LISTED RECORDS: Begin
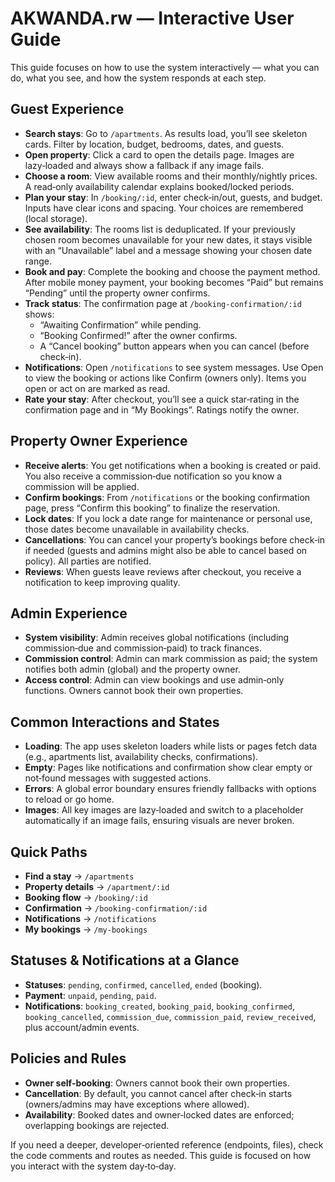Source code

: # AKWANDA.rw — Interactive User Guide

This guide focuses on how to use the system interactively — what you can do, what you see, and how the system responds at each step.

## Guest Experience

- **Search stays**: Go to `/apartments`. As results load, you’ll see skeleton cards. Filter by location, budget, bedrooms, dates, and guests.
- **Open property**: Click a card to open the details page. Images are lazy‑loaded and always show a fallback if any image fails.
- **Choose a room**: View available rooms and their monthly/nightly prices. A read‑only availability calendar explains booked/locked periods.
- **Plan your stay**: In `/booking/:id`, enter check‑in/out, guests, and budget. Inputs have clear icons and spacing. Your choices are remembered (local storage).
- **See availability**: The rooms list is deduplicated. If your previously chosen room becomes unavailable for your new dates, it stays visible with an “Unavailable” label and a message showing your chosen date range.
- **Book and pay**: Complete the booking and choose the payment method. After mobile money payment, your booking becomes “Paid” but remains “Pending” until the property owner confirms.
- **Track status**: The confirmation page at `/booking-confirmation/:id` shows:
  - “Awaiting Confirmation” while pending.
  - “Booking Confirmed!” after the owner confirms.
  - A “Cancel booking” button appears when you can cancel (before check‑in).
- **Notifications**: Open `/notifications` to see system messages. Use Open to view the booking or actions like Confirm (owners only). Items you open or act on are marked as read.
- **Rate your stay**: After checkout, you’ll see a quick star‑rating in the confirmation page and in “My Bookings”. Ratings notify the owner.

## Property Owner Experience

- **Receive alerts**: You get notifications when a booking is created or paid. You also receive a commission‑due notification so you know a commission will be applied.
- **Confirm bookings**: From `/notifications` or the booking confirmation page, press “Confirm this booking” to finalize the reservation.
- **Lock dates**: If you lock a date range for maintenance or personal use, those dates become unavailable in availability checks.
- **Cancellations**: You can cancel your property’s bookings before check‑in if needed (guests and admins might also be able to cancel based on policy). All parties are notified.
- **Reviews**: When guests leave reviews after checkout, you receive a notification to keep improving quality.

## Admin Experience

- **System visibility**: Admin receives global notifications (including commission‑due and commission‑paid) to track finances.
- **Commission control**: Admin can mark commission as paid; the system notifies both admin (global) and the property owner.
- **Access control**: Admin can view bookings and use admin‑only functions. Owners cannot book their own properties.

## Common Interactions and States

- **Loading**: The app uses skeleton loaders while lists or pages fetch data (e.g., apartments list, availability checks, confirmations).
- **Empty**: Pages like notifications and confirmation show clear empty or not‑found messages with suggested actions.
- **Errors**: A global error boundary ensures friendly fallbacks with options to reload or go home.
- **Images**: All key images are lazy‑loaded and switch to a placeholder automatically if an image fails, ensuring visuals are never broken.

## Quick Paths

- **Find a stay** → `/apartments`
- **Property details** → `/apartment/:id`
- **Booking flow** → `/booking/:id`
- **Confirmation** → `/booking-confirmation/:id`
- **Notifications** → `/notifications`
- **My bookings** → `/my-bookings`

## Statuses & Notifications at a Glance

- **Statuses**: `pending`, `confirmed`, `cancelled`, `ended` (booking).
- **Payment**: `unpaid`, `pending`, `paid`.
- **Notifications**: `booking_created`, `booking_paid`, `booking_confirmed`, `booking_cancelled`, `commission_due`, `commission_paid`, `review_received`, plus account/admin events.

## Policies and Rules

- **Owner self‑booking**: Owners cannot book their own properties.
- **Cancellation**: By default, you cannot cancel after check‑in starts (owners/admins may have exceptions where allowed).
- **Availability**: Booked dates and owner‑locked dates are enforced; overlapping bookings are rejected.

If you need a deeper, developer‑oriented reference (endpoints, files), check the code comments and routes as needed. This guide is focused on how you interact with the system day‑to‑day.
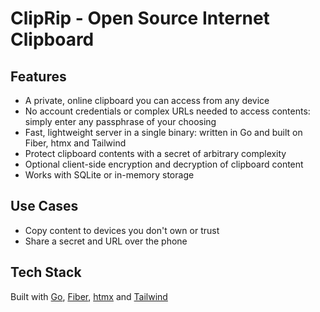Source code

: # ClipRip - Open Source Internet Clipboard

## Features

- A private, online clipboard you can access from any device
- No account credentials or complex URLs needed to access contents: simply enter any passphrase of your choosing
- Fast, lightweight server in a single binary: written in Go and built on Fiber, htmx and Tailwind
- Protect clipboard contents with a secret of arbitrary complexity
- Optional client-side encryption and decryption of clipboard content
- Works with SQLite or in-memory storage

## Use Cases

- Copy content to devices you don't own or trust
- Share a secret and URL over the phone

## Tech Stack

Built with [Go](https://go.dev/), [Fiber](https://gofiber.io/), [htmx](https://htmx.org/) and [Tailwind](https://tailwindcss.com/)
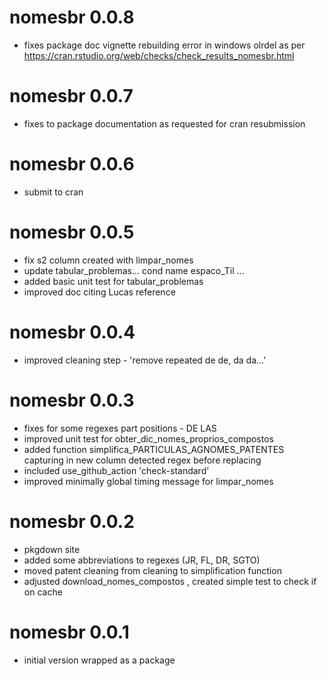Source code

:# nomesbr 0.0.8

* fixes package doc vignette rebuilding error in windows olrdel as per https://cran.rstudio.org/web/checks/check_results_nomesbr.html

# nomesbr 0.0.7

* fixes to package documentation as requested for cran resubmission

# nomesbr 0.0.6

* submit to cran

# nomesbr 0.0.5

* fix s2 column created with limpar_nomes
* update tabular_problemas... cond name espaco_Til ...
* added basic unit test for tabular_problemas
* improved doc citing Lucas reference

# nomesbr 0.0.4

* improved cleaning step - 'remove repeated de de, da da...'

# nomesbr 0.0.3

* fixes for some regexes part positions - DE LAS
* improved unit test for obter_dic_nomes_proprios_compostos
* added function simplifica_PARTICULAS_AGNOMES_PATENTES capturing in new column detected regex before replacing
* included use_github_action 'check-standard'
* improved minimally global timing message for limpar_nomes

# nomesbr 0.0.2

* pkgdown site
* added some abbreviations to regexes (JR, FL, DR, SGTO)
* moved patent cleaning from cleaning to simplification function 
* adjusted download_nomes_compostos , created simple test to check if on cache

# nomesbr 0.0.1

* initial version wrapped as a package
LISTED RECORDS: End
> [EXERCISE AIM]: Print every line above exactly as given, but not the pictures.

> [OUTPUT OF THE EXERCISE]:
Source code

: # AKWANDA.rw — Interactive User Guide

This guide focuses on how to use the system interactively — what you can do, what you see, and how the system responds at each step.

## Guest Experience

- **Search stays**: Go to `/apartments`. As results load, you’ll see skeleton cards. Filter by location, budget, bedrooms, dates, and guests.
- **Open property**: Click a card to open the details page. Images are lazy‑loaded and always show a fallback if any image fails.
- **Choose a room**: View available rooms and their monthly/nightly prices. A read‑only availability calendar explains booked/locked periods.
- **Plan your stay**: In `/booking/:id`, enter check‑in/out, guests, and budget. Inputs have clear icons and spacing. Your choices are remembered (local storage).
- **See availability**: The rooms list is deduplicated. If your previously chosen room becomes unavailable for your new dates, it stays visible with an “Unavailable” label and a message showing your chosen date range.
- **Book and pay**: Complete the booking and choose the payment method. After mobile money payment, your booking becomes “Paid” but remains “Pending” until the property owner confirms.
- **Track status**: The confirmation page at `/booking-confirmation/:id` shows:
  - “Awaiting Confirmation” while pending.
  - “Booking Confirmed!” after the owner confirms.
  - A “Cancel booking” button appears when you can cancel (before check‑in).
- **Notifications**: Open `/notifications` to see system messages. Use Open to view the booking or actions like Confirm (owners only). Items you open or act on are marked as read.
- **Rate your stay**: After checkout, you’ll see a quick star‑rating in the confirmation page and in “My Bookings”. Ratings notify the owner.

## Property Owner Experience

- **Receive alerts**: You get notifications when a booking is created or paid. You also receive a commission‑due notification so you know a commission will be applied.
- **Confirm bookings**: From `/notifications` or the booking confirmation page, press “Confirm this booking” to finalize the reservation.
- **Lock dates**: If you lock a date range for maintenance or personal use, those dates become unavailable in availability checks.
- **Cancellations**: You can cancel your property’s bookings before check‑in if needed (guests and admins might also be able to cancel based on policy). All parties are notified.
- **Reviews**: When guests leave reviews after checkout, you receive a notification to keep improving quality.

## Admin Experience

- **System visibility**: Admin receives global notifications (including commission‑due and commission‑paid) to track finances.
- **Commission control**: Admin can mark commission as paid; the system notifies both admin (global) and the property owner.
- **Access control**: Admin can view bookings and use admin‑only functions. Owners cannot book their own properties.

## Common Interactions and States

- **Loading**: The app uses skeleton loaders while lists or pages fetch data (e.g., apartments list, availability checks, confirmations).
- **Empty**: Pages like notifications and confirmation show clear empty or not‑found messages with suggested actions.
- **Errors**: A global error boundary ensures friendly fallbacks with options to reload or go home.
- **Images**: All key images are lazy‑loaded and switch to a placeholder automatically if an image fails, ensuring visuals are never broken.

## Quick Paths

- **Find a stay** → `/apartments`
- **Property details** → `/apartment/:id`
- **Booking flow** → `/booking/:id`
- **Confirmation** → `/booking-confirmation/:id`
- **Notifications** → `/notifications`
- **My bookings** → `/my-bookings`

## Statuses & Notifications at a Glance

- **Statuses**: `pending`, `confirmed`, `cancelled`, `ended` (booking).
- **Payment**: `unpaid`, `pending`, `paid`.
- **Notifications**: `booking_created`, `booking_paid`, `booking_confirmed`, `booking_cancelled`, `commission_due`, `commission_paid`, `review_received`, plus account/admin events.

## Policies and Rules

- **Owner self‑booking**: Owners cannot book their own properties.
- **Cancellation**: By default, you cannot cancel after check‑in starts (owners/admins may have exceptions where allowed).
- **Availability**: Booked dates and owner‑locked dates are enforced; overlapping bookings are rejected.

If you need a deeper, developer‑oriented reference (endpoints, files), check the code comments and routes as needed. This guide is focused on how you interact with the system day‑to‑day.
Source code

: # ClipRip - Open Source Internet Clipboard

## Features

- A private, online clipboard you can access from any device
- No account credentials or complex URLs needed to access contents: simply enter any passphrase of your choosing
- Fast, lightweight server in a single binary: written in Go and built on Fiber, htmx and Tailwind
- Protect clipboard contents with a secret of arbitrary complexity
- Optional client-side encryption and decryption of clipboard content
- Works with SQLite or in-memory storage

## Use Cases

- Copy content to devices you don't own or trust
- Share a secret and URL over the phone

## Tech Stack

Built with [Go](https://go.dev/), [Fiber](https://gofiber.io/), [htmx](https://htmx.org/) and [Tailwind](https://tailwindcss.com/)
Source code

:# nomesbr 0.0.8

* fixes package doc vignette rebuilding error in windows olrdel as per https://cran.rstudio.org/web/checks/check_results_nomesbr.html

# nomesbr 0.0.7

* fixes to package documentation as requested for cran resubmission

# nomesbr 0.0.6

* submit to cran

# nomesbr 0.0.5

* fix s2 column created with limpar_nomes
* update tabular_problemas... cond name espaco_Til ...
* added basic unit test for tabular_problemas
* improved doc citing Lucas reference

# nomesbr 0.0.4

* improved cleaning step - 'remove repeated de de, da da...'

# nomesbr 0.0.3

* fixes for some regexes part positions - DE LAS
* improved unit test for obter_dic_nomes_proprios_compostos
* added function simplifica_PARTICULAS_AGNOMES_PATENTES capturing in new column detected regex before replacing
* included use_github_action 'check-standard'
* improved minimally global timing message for limpar_nomes

# nomesbr 0.0.2

* pkgdown site
* added some abbreviations to regexes (JR, FL, DR, SGTO)
* moved patent cleaning from cleaning to simplification function 
* adjusted download_nomes_compostos , created simple test to check if on cache

# nomesbr 0.0.1

* initial version wrapped as a package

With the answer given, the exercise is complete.